Daniel "Jake" Koch, acting chief interpreter for Bent’s Old Fort, has been on duty since the fall. At one historical enactment event he demonstrated various types of firearms available at Bent’s Old Fort, so you may have already seen him in action.

Koch, a serious student of history, formerly aspired to being a history teacher at a college or university but became fascinated with interpreting history to the general public while he was a graduate student.

“Working with John [Carson] at Bent’s Old Fort is my dream job,” Koch told the Bent County Democrat. “I have been referred to as ‘the new Greg Holt.’ I’m an interpretive ranger here, so I work with John [Carson], kind of the day-to-day operations of the Fort, giving programs, planning interpretive operations, planning events, working with livestock.”

Koch grew up in Ohio in a family whose vacations were spent visiting historic sites and national parks.

“I went to college for history and graduate school, but while I interned at Harper’s Ferry National Historic Park, I really got a taste for public history. I had been looking to go more academic before that, but I really liked the interaction with people.”

Koch met his wife, Carly, when they were both in graduate school at East Tennessee State University. They have a son, Abraham, who will be 4 in October. The family is living in Las Animas, where Carly is a special education assistant and technical consultant at the school.

Koch started with the National Park Service at the Vicksburg National Historic Site when he was in graduate school.

“It’s a happy place," Koch said about the fort. "The stories are about the traders during the time the fort was active.”

Abraham speaks of the gort as “Papa’s Castle.” He likes coming out and looking at the horses.

Koch’s last job before coming to Colorado was at Andersonville Historic Site, a National Historic Center for Prisoners of War.

“Andersonville is an important site, and the stories of the men who were prisoners of war were touching, but it was a tough place," said Koch. "The stories were hard to take in.”

KOch finds the trappers’ stories more uplifting.

“Until the very end of the fort, it’s a really happy story, with all these groups coming together.
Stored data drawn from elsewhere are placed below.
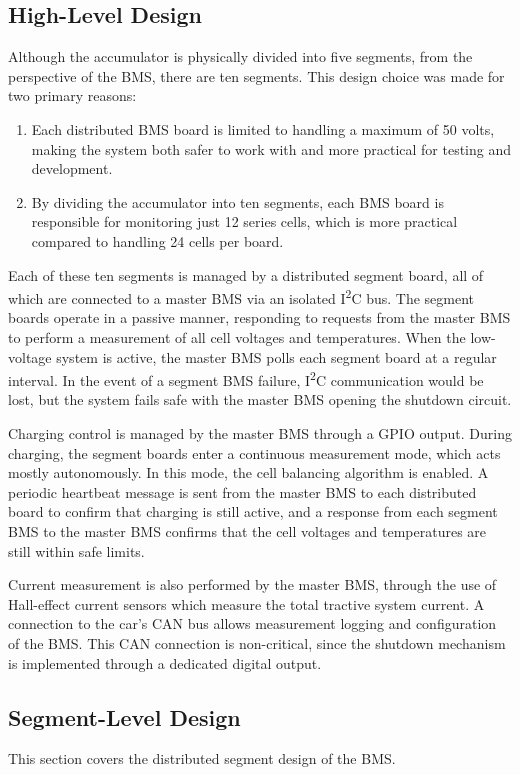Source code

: \documentclass[12pt]{article}
\newcommand{\iic}{I\textsuperscript{2}C}
\begin{document}
\subsection{High-Level Design}
Although the accumulator is physically divided into five segments, from the perspective of the BMS, there are ten segments.
This design choice was made for two primary reasons:
\begin{enumerate}[label=(\arabic*)]
\item Each distributed BMS board is limited to handling a maximum of 50 volts, making the system both safer to work with and more practical for testing and development.
\item By dividing the accumulator into ten segments, each BMS board is responsible for monitoring just 12 series cells, which is more practical compared to handling 24 cells per board.
\end{enumerate}

Each of these ten segments is managed by a distributed segment board, all of which are connected to a master BMS via an isolated \iic{} bus.
The segment boards operate in a passive manner, responding to requests from the master BMS to perform a measurement of all cell voltages and temperatures.
When the low-voltage system is active, the master BMS polls each segment board at a regular interval.
In the event of a segment BMS failure, \iic{} communication would be lost, but the system fails safe with the master BMS opening the shutdown circuit.

Charging control is managed by the master BMS through a GPIO output.
During charging, the segment boards enter a continuous measurement mode, which acts mostly autonomously.
In this mode, the cell balancing algorithm is enabled.
A periodic heartbeat message is sent from the master BMS to each distributed board to confirm that charging is still active, and a response from each segment BMS to the master BMS confirms that the cell voltages and temperatures are still within safe limits.

Current measurement is also performed by the master BMS, through the use of Hall-effect current sensors which measure the total tractive system current.
A connection to the car's CAN bus allows measurement logging and configuration of the BMS.
This CAN connection is non-critical, since the shutdown mechanism is implemented through a dedicated digital output.

\subsection{Segment-Level Design}
This section covers the distributed segment design of the BMS.
\end{document}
So it’s a switch. And the weather, too. I grew up with snow, and - living in Mississippi - you can count on one hand the number of times we saw snow.

"Of course, it’s losing some of its novelty now," Koch said jokingly. "I love the wide open, the plains, and my wife grew up near the mountains in east Tennessee. She loves seeing the mountains and being near enough to drive to them.”
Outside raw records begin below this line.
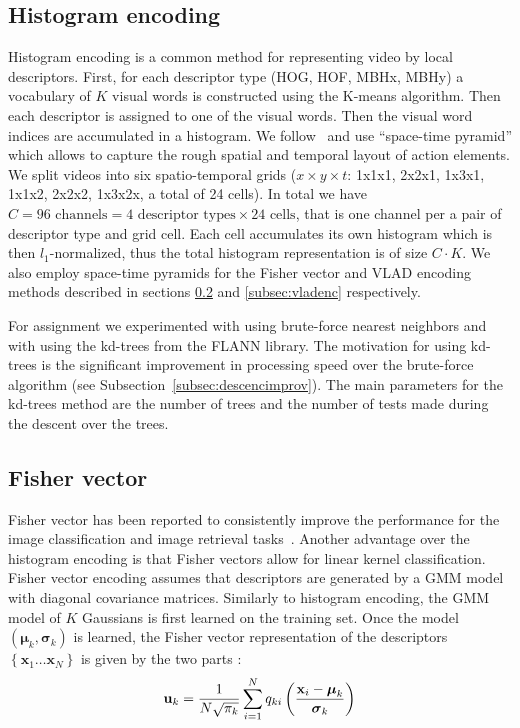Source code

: \documentclass[10pt,twocolumn,letterpaper]{article}
\begin{document}
\subsection{Histogram encoding}
\label{subsec:histenc}
Histogram encoding is a common method for representing video by local descriptors. First, for each descriptor type (HOG, HOF, MBHx, MBHy) a vocabulary of $K$ visual words is constructed using the K-means algorithm. Then each descriptor is assigned to one of the visual words. Then the visual word indices are accumulated in a histogram. We follow~\cite{Laptev08} and use ``space-time pyramid'' which allows to capture the rough spatial and temporal layout of action elements. We split videos into six spatio-temporal grids ($x\times y \times t$: 1x1x1, 2x2x1, 1x3x1, 1x1x2, 2x2x2, 1x3x2x, a total of 24 cells). In total we have $C=96\text{ channels} = 4 \text{ descriptor types}\times 24\text{ cells}$, that is one channel per a pair of descriptor type and grid cell. Each cell accumulates its own histogram which is then $l_1$-normalized, thus the total histogram representation is of size $C\cdot K$. We also employ space-time pyramids for the Fisher vector and VLAD encoding methods described in sections \ref{subsec:fvenc} and \ref{subsec:vladenc} respectively.

For assignment we experimented with using brute-force nearest neighbors and with using the kd-trees from the FLANN library. The motivation for using kd-trees is the significant improvement in processing speed over the brute-force algorithm (see Subsection~\ref{subsec:descencimprov}). The main parameters for the kd-trees method are the number of trees and the number of tests  made during the descent over the trees. 

\subsection{Fisher vector}
\label{subsec:fvenc}
Fisher vector has been reported to consistently improve the performance for the image classification and image retrieval tasks~\cite{Jegou12}. Another advantage over the histogram encoding is that Fisher vectors allow for linear kernel classification. Fisher vector encoding assumes that descriptors are generated by a GMM model with diagonal covariance matrices. Similarly to histogram encoding, the GMM model of $K$ Gaussians is first learned on the training set. 
Once the model $\left(\boldsymbol\mu_k, \boldsymbol\sigma_k\right)$ is learned, the Fisher vector representation of the descriptors $\left\{\textbf{x}_1\dots \textbf{x}_N\right\}$ is given by the two parts \cite{Perronnin10}:
$${\textbf u}_k = \frac{1}{N\sqrt{\pi_k}}\sum_{i=1}^{N}q_{ki}\left(\frac{\textbf{x}_i-\boldsymbol\mu_k}{\boldsymbol\sigma_k}\right)$$
\end{document}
Koch pointed out that the duration of the fort’s existence isn’t really so short compared with other fur trading company posts. The Bent, St. Vrain & Company was the third longest-lived trading post after the Hudson’s Bay Company and the American Fur Company.

Koch is looking forward to the next event at the Fort: Frontier Skills Day, on March 16, will provide adults an opportunity to experience fur trade frontier life of the 1830s and 1840s.

Participants must be 18 years of age or older and must pre-register. The application form is available on the Bent’s Old Fort website, or drive out or mail the headquarters at 35110 CO 194, La Junta.

Only a small number of applicants are accepted for each skill: laborer, trader/clerk, carpenter, blacksmith, trapper/hunter and domestic.